- **Directions for this task**
Your answer must be the full set of records, copied exactly, with no pictures in it.

- **Source information**
-- Opening Marker --

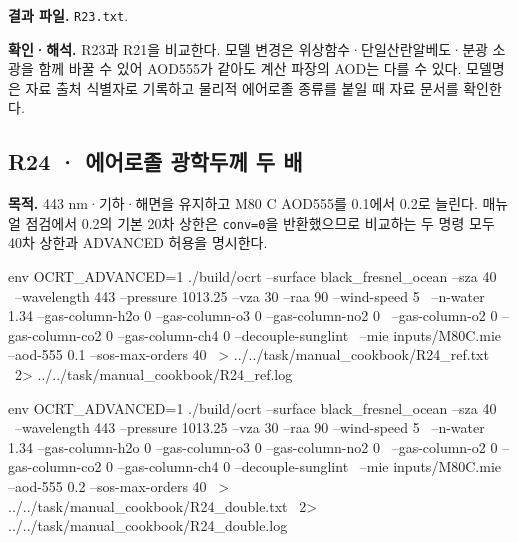 \textbf{결과 파일. }\texttt{R23.txt}.

\textbf{확인·해석. }R23과 R21을 비교한다. 모델 변경은 위상함수·단일산란알베도·분광 소광을 함께 바꿀 수 있어 AOD555가 같아도 계산 파장의 AOD는 다를 수 있다. 모델명은 자료 출처 식별자로 기록하고 물리적 에어로졸 종류를 붙일 때 자료 문서를 확인한다.


\subsection{R24 · 에어로졸 광학두께 두 배}
\label{sec:auto:09_cookbook:5.4}

\label{recipe:R24}

\textbf{목적. }443 nm·기하·해면을 유지하고 M80 C AOD555를 0.1에서 0.2로 늘린다. 매뉴얼 점검에서 0.2의 기본 20차 상한은 \texttt{conv=\allowbreak{}0}을 반환했으므로 비교하는 두 명령 모두 40차 상한과 ADVANCED 허용을 명시한다.

\noindent\begin{minipage}{\linewidth}
\begin{ManualCode}

env OCRT_ADVANCED=1 ./build/ocrt --surface black_fresnel_ocean --sza 40 \
  --wavelength 443 --pressure 1013.25 --vza 30 --raa 90 --wind-speed 5 \
  --n-water 1.34 --gas-column-h2o 0 --gas-column-o3 0 --gas-column-no2 0 \
  --gas-column-o2 0 --gas-column-co2 0 --gas-column-ch4 0 --decouple-sunglint \
  --mie inputs/M80C.mie --aod-555 0.1 --sos-max-orders 40 \
  > ../../task/manual_cookbook/R24_ref.txt \
  2> ../../task/manual_cookbook/R24_ref.log

\end{ManualCode}
\end{minipage}\par

\noindent\begin{minipage}{\linewidth}
\begin{ManualCode}

env OCRT_ADVANCED=1 ./build/ocrt --surface black_fresnel_ocean --sza 40 \
  --wavelength 443 --pressure 1013.25 --vza 30 --raa 90 --wind-speed 5 \
  --n-water 1.34 --gas-column-h2o 0 --gas-column-o3 0 --gas-column-no2 0 \
  --gas-column-o2 0 --gas-column-co2 0 --gas-column-ch4 0 --decouple-sunglint \
  --mie inputs/M80C.mie --aod-555 0.2 --sos-max-orders 40 \
  > ../../task/manual_cookbook/R24_double.txt \
  2> ../../task/manual_cookbook/R24_double.log

\end{ManualCode}
\end{minipage}\par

-- Closing Marker --

- **Exercise solution**
 \textbf{결과 파일. }\texttt{R23.txt}.

\textbf{확인·해석. }R23과 R21을 비교한다. 모델 변경은 위상함수·단일산란알베도·분광 소광을 함께 바꿀 수 있어 AOD555가 같아도 계산 파장의 AOD는 다를 수 있다. 모델명은 자료 출처 식별자로 기록하고 물리적 에어로졸 종류를 붙일 때 자료 문서를 확인한다.


\subsection{R24 · 에어로졸 광학두께 두 배}
\label{sec:auto:09_cookbook:5.4}

\label{recipe:R24}

\textbf{목적. }443 nm·기하·해면을 유지하고 M80 C AOD555를 0.1에서 0.2로 늘린다. 매뉴얼 점검에서 0.2의 기본 20차 상한은 \texttt{conv=\allowbreak{}0}을 반환했으므로 비교하는 두 명령 모두 40차 상한과 ADVANCED 허용을 명시한다.

\noindent\begin{minipage}{\linewidth}
\begin{ManualCode}

env OCRT_ADVANCED=1 ./build/ocrt --surface black_fresnel_ocean --sza 40 \
  --wavelength 443 --pressure 1013.25 --vza 30 --raa 90 --wind-speed 5 \
  --n-water 1.34 --gas-column-h2o 0 --gas-column-o3 0 --gas-column-no2 0 \
  --gas-column-o2 0 --gas-column-co2 0 --gas-column-ch4 0 --decouple-sunglint \
  --mie inputs/M80C.mie --aod-555 0.1 --sos-max-orders 40 \
  > ../../task/manual_cookbook/R24_ref.txt \
  2> ../../task/manual_cookbook/R24_ref.log

\end{ManualCode}
\end{minipage}\par

\noindent\begin{minipage}{\linewidth}
\begin{ManualCode}

env OCRT_ADVANCED=1 ./build/ocrt --surface black_fresnel_ocean --sza 40 \
  --wavelength 443 --pressure 1013.25 --vza 30 --raa 90 --wind-speed 5 \
  --n-water 1.34 --gas-column-h2o 0 --gas-column-o3 0 --gas-column-no2 0 \
  --gas-column-o2 0 --gas-column-co2 0 --gas-column-ch4 0 --decouple-sunglint \
  --mie inputs/M80C.mie --aod-555 0.2 --sos-max-orders 40 \
  > ../../task/manual_cookbook/R24_double.txt \
  2> ../../task/manual_cookbook/R24_double.log

\end{ManualCode}
\end{minipage}\par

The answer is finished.